Numpy `logical_or` for more than two arguments - python

Numpy's logical_or function takes no more than two arrays to compare. How can I find the union of more than two arrays? (The same question could be asked with regard to Numpy's logical_and and obtaining the intersection of more than two arrays.)

If you're asking about numpy.logical_or, then no, as the docs explicitly say, the only parameters are x1, x2, and optionally out:
numpy.logical_or(x1, x2[, out]) = <ufunc 'logical_or'>
You can of course chain together multiple logical_or calls like this:
>>> x = np.array([True, True, False, False])
>>> y = np.array([True, False, True, False])
>>> z = np.array([False, False, False, False])
>>> np.logical_or(np.logical_or(x, y), z)
array([ True, True, True, False], dtype=bool)
The way to generalize this kind of chaining in NumPy is with reduce:
>>> np.logical_or.reduce((x, y, z))
array([ True, True, True, False], dtype=bool)
And of course this will also work if you have one multi-dimensional array instead of separate arrays—in fact, that's how it's meant to be used:
>>> xyz = np.array((x, y, z))
>>> xyz
array([[ True, True, False, False],
[ True, False, True, False],
[False, False, False, False]], dtype=bool)
>>> np.logical_or.reduce(xyz)
array([ True, True, True, False], dtype=bool)
But a tuple of three equal-length 1D arrays is an array_like in NumPy terms, and can be used as a 2D array.
Outside of NumPy, you can also use Python's reduce:
>>> functools.reduce(np.logical_or, (x, y, z))
array([ True, True, True, False], dtype=bool)
However, unlike NumPy's reduce, Python's is not often needed. For most cases, there's a simpler way to do things—e.g., to chain together multiple Python or operators, don't reduce over operator.or_, just use any. And when there isn't, it's usually more readable to use an explicit loop.
And in fact NumPy's any can be used for this case as well, although it's not quite as trivial; if you don't explicitly give it an axis, you'll end up with a scalar instead of an array. So:
>>> np.any((x, y, z), axis=0)
array([ True, True, True, False], dtype=bool)
As you might expect, logical_and is similar—you can chain it, np.reduce it, functools.reduce it, or substitute all with an explicit axis.
What about other operations, like logical_xor? Again, same deal… except that in this case there is no all/any-type function that applies. (What would you call it? odd?)

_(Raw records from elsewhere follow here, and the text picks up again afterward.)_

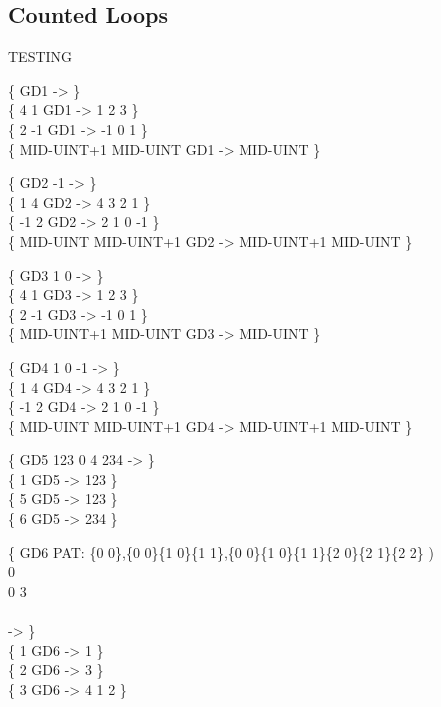 \subsection{Counted Loops}

\begin{tt}
TESTING        

\{ \word{:} GD1    \word{;} -> \} \\
\{          4        1 GD1 ->  1 2 3 \} \\
\{          2       -1 GD1 -> -1 0 1 \} \\
\{ MID-UINT+1 MID-UINT GD1 -> MID-UINT \}

\{ \word{:} GD2   -1  \word{;} -> \} \\
\{        1          4 GD2 -> 4 3 2 1 \} \\
\{       -1          2 GD2 -> 2 1 0 -1 \} \\
\{ MID-UINT MID-UINT+1 GD2 -> MID-UINT+1 MID-UINT \}

\{ \word{:} GD3  1 0     \word{;} -> \} \\
\{          4        1 GD3 -> 1 2 3    \} \\
\{          2       -1 GD3 -> -1 0 1   \} \\
\{ MID-UINT+1 MID-UINT GD3 -> MID-UINT \}

\{ \word{:} GD4  1 0    -1  \word{;} -> \} \\
\{        1          4 GD4 -> 4 3 2 1             \} \\
\{       -1          2 GD4 -> 2 1 0 -1            \} \\
\{ MID-UINT MID-UINT+1 GD4 -> MID-UINT+1 MID-UINT \}

\{ \word{:} GD5 123  0 
	 4    234   
	\word{;} -> \} \\
\{ 1 GD5 -> 123 \} \\
\{ 5 GD5 -> 123 \} \\
\{ 6 GD5 -> 234 \}

\{ \word{:} GD6  PAT: {\small \{0 0\},\{0 0\}\{1 0\}\{1 1\},\{0 0\}\{1 0\}\{1 1\}\{2 0\}\{2 1\}\{2 2\}} ) \\
	  0  \\
		\tab[3]   0 
				  \word{+} 3 \word{=} 
				\word{I} \word{UNLOOP}      \\
		\tab[2]  \\
	\tab	{} \word{;} -> \} \\
\{ 1 GD6 -> 1 \} \\
\{ 2 GD6 -> 3 \} \\
\{ 3 GD6 -> 4 1 2 \}
\end{tt}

In case someone still need this - Say you have three Boolean arrays a, b, c with the same shape, this gives and element-wise:
a * b * c
this gives or:
a + b + c
Is this what you want?
Stacking a lot of logical_and or logical_or is not practical.

Building on abarnert's answer for n-dimensional case:
TL;DR: np.logical_or.reduce(np.array(list))

As boolean algebras are both commutative and associative by definition, the following statements or equivalent for boolean values of a, b and c.
a or b or c
(a or b) or c
a or (b or c)
(b or a) or c
So if you have a "logical_or" which is dyadic and you need to pass it three arguments (a, b, and c), you can call
logical_or(logical_or(a, b), c)
logical_or(a, logical_or(b, c))
logical_or(c, logical_or(b, a))
or whatever permutation you like.
Back to python, if you want to test whether a condition (yielded by a function test that takes a testee and returns a boolean value) applies to a or b or c or any element of list L, you normally use
any(test(x) for x in L)

I use this workaround which can be extended to n arrays:
>>> a = np.array([False, True, False, False])
>>> b = np.array([True, False, False, False])
>>> c = np.array([False, False, False, True])
>>> d = (a + b + c > 0) # That's an "or" between multiple arrays
>>> d
array([ True, True, False, True], dtype=bool)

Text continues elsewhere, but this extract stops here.